I’ve been thinking for a long time about writing a post about going to the gym and exercising, both from the size acceptance perspective and the cancer survivor perspective. There is so much that I want to say about it, I almost don’t know where to start. So I’ll just start at the beginning.
I didn’t give exercise much thought after I survived the required P.E. classes in high school and college.
Until I was living in California in the very early 1990s. My employer had made available a free one-month membership to a gym a couple of buildings over, and several other people in the office were taking advantage of it. One day, I mentioned that maybe I would try it out.
“That would be a waste–you’ll never use it anyway.” So thought a blonde, native Californian surfer-dude whose name I have conveniently forgotten.
I said something like “We’ll see–maybe I will.” (I’ve never been able to do an effective quick retort–I always think of the good things I could have said hours or days later.)
I joined the gym, met with a personal trainer, and started to go to water aerobics classes after work. Soon I was walking on a treadmill and doing weight training. I was surprised at how much I loved the weight machines. Then I was walking 3 or 4 miles after work down the beach to get to the mall. I tried skiing, hiking, karate, and camping. Once I hiked 7 miles around a lake south of Oakland, all by myself, in an afternoon.

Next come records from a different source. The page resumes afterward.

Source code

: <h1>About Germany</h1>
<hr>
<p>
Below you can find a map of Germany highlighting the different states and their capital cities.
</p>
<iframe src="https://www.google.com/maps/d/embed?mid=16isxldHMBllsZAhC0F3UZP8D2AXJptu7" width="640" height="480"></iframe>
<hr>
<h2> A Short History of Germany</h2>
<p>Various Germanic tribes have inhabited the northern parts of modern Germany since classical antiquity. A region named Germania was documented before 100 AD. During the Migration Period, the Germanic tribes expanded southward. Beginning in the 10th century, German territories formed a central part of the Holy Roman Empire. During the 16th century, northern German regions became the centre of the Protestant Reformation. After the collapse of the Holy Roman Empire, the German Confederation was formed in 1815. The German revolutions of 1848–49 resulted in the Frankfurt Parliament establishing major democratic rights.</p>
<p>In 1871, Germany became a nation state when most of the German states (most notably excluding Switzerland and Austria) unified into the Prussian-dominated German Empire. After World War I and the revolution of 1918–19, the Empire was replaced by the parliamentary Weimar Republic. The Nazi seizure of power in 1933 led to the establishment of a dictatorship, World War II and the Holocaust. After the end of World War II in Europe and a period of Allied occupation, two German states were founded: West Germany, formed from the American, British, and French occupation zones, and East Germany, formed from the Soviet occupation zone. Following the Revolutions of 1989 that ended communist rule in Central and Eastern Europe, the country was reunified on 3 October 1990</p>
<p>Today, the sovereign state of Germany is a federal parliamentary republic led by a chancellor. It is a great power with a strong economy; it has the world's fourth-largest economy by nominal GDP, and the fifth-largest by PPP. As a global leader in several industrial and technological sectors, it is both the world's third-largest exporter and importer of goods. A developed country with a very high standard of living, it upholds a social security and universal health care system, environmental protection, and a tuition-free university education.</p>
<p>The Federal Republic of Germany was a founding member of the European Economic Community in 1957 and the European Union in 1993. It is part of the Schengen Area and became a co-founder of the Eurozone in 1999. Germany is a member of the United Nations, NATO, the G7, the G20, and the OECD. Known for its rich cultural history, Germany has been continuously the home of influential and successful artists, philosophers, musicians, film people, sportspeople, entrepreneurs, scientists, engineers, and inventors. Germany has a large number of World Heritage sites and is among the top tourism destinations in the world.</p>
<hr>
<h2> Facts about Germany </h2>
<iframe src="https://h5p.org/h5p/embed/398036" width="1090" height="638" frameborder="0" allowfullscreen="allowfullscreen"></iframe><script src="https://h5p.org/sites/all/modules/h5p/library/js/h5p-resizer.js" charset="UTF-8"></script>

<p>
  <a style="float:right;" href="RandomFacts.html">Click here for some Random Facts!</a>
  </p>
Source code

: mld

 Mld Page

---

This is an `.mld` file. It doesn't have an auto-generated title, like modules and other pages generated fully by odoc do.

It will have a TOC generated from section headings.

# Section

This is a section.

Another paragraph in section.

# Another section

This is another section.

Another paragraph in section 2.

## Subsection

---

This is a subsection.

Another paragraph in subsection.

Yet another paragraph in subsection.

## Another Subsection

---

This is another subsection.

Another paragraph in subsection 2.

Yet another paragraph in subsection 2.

I think I probably did lose weight. But I wasn’t tracking it, because I had already embraced size acceptance. What I knew was that I felt great, and I was able to rely on my body to do things–somewhat strenuous things like long walks and hikes. Maybe I wasn’t a runner, and would never be thin, but I could get strong and move 55-gallon drums at work. (Yes, that was a part of my job description.)
I only lived in California for nine months, but, by sticking with the gym during that time and finding movement I enjoyed, I learned that you don’t have to be fit to exercise and enjoy it. You don’t have to think of it as punishment for eating badly, or as something you have to endure. If you’re not having fun, find some kind of movement you can have fun with.
I also learned that it is sweet to prove someone wrong, especially when they underestimate you because of your size!